WORK TASK:
Below are some records. Return exactly the lines from the one with "1. **Image Representation**: Understanding" to the one with "- High-pass filters", and nothing else.

THE DATA:
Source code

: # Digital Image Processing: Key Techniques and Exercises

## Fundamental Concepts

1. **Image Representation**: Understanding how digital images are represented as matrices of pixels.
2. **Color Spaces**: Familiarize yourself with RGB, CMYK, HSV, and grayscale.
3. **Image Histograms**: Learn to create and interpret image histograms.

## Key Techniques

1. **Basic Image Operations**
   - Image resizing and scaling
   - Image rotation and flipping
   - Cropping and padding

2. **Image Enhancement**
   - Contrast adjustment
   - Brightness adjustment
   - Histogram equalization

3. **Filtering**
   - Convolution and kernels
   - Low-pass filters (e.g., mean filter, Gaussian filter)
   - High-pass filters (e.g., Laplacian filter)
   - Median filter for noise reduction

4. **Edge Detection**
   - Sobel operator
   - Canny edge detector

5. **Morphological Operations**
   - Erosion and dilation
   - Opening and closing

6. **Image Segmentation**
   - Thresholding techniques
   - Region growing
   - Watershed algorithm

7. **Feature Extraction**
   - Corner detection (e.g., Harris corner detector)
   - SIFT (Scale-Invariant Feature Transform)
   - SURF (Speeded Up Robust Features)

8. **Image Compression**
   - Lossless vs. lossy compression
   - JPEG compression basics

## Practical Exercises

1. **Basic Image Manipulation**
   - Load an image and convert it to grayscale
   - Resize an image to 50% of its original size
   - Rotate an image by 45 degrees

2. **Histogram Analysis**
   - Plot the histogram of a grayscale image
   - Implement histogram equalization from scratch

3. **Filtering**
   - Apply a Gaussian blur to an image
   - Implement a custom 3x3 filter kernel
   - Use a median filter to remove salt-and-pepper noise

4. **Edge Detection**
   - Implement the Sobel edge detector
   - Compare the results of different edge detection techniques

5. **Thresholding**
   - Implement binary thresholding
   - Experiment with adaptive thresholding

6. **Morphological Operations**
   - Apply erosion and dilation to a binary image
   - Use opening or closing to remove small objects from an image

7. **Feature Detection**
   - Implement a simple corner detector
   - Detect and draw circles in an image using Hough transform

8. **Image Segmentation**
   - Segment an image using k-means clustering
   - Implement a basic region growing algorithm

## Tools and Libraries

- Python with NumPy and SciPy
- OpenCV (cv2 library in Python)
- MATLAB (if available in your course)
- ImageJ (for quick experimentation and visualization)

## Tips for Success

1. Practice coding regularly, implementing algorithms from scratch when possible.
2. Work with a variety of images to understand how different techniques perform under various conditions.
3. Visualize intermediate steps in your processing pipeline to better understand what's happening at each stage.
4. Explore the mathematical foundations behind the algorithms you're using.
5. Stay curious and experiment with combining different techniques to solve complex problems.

TASK ANSWER:
1. **Image Representation**: Understanding how digital images are represented as matrices of pixels.
2. **Color Spaces**: Familiarize yourself with RGB, CMYK, HSV, and grayscale.
3. **Image Histograms**: Learn to create and interpret image histograms.

## Key Techniques

1. **Basic Image Operations**
   - Image resizing and scaling
   - Image rotation and flipping
   - Cropping and padding

2. **Image Enhancement**
   - Contrast adjustment
   - Brightness adjustment
   - Histogram equalization

3. **Filtering**
   - Convolution and kernels
   - Low-pass filters (e.g., mean filter, Gaussian filter)
   - High-pass filters (e.g., Laplacian filter)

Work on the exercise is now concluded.